§ **WHAT THIS TASK INVOLVES**
A faithful copy is required of the lines from the top of the entries through the line that contains "stat.question__article__slug:None", both included, with no pictures.

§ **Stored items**
________________________________________

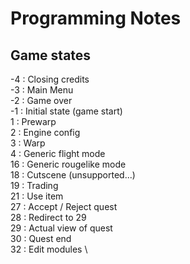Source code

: # Programming Notes

## Game states
-4 : Closing credits \
-3 : Main Menu \
-2 : Game over \
-1 : Initial state (game start) \
 1 : Prewarp \
 2 : Engine config \
 3 : Warp \
 4 : Generic flight mode \
16 : Generic rougelike mode \
18 : Cutscene (unsupported...) \
19 : Trading \
21 : Use item \
27 : Accept / Reject quest \
28 : Redirect to 29 \
29 : Actual view of quest \
30 : Quest end \
32 : Edit modules \
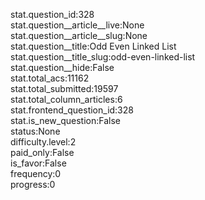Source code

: stat.question_id:328  
stat.question__article__live:None  
stat.question__article__slug:None  
stat.question__title:Odd Even Linked List  
stat.question__title_slug:odd-even-linked-list  
stat.question__hide:False  
stat.total_acs:11162  
stat.total_submitted:19597  
stat.total_column_articles:6  
stat.frontend_question_id:328  
stat.is_new_question:False  
status:None  
difficulty.level:2  
paid_only:False  
is_favor:False  
frequency:0  
progress:0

________________________________________

§ **WORKED SOLUTION**
Source code

: # Programming Notes

## Game states
-4 : Closing credits \
-3 : Main Menu \
-2 : Game over \
-1 : Initial state (game start) \
 1 : Prewarp \
 2 : Engine config \
 3 : Warp \
 4 : Generic flight mode \
16 : Generic rougelike mode \
18 : Cutscene (unsupported...) \
19 : Trading \
21 : Use item \
27 : Accept / Reject quest \
28 : Redirect to 29 \
29 : Actual view of quest \
30 : Quest end \
32 : Edit modules \
Source code

: stat.question_id:328  
stat.question__article__live:None  
stat.question__article__slug:None  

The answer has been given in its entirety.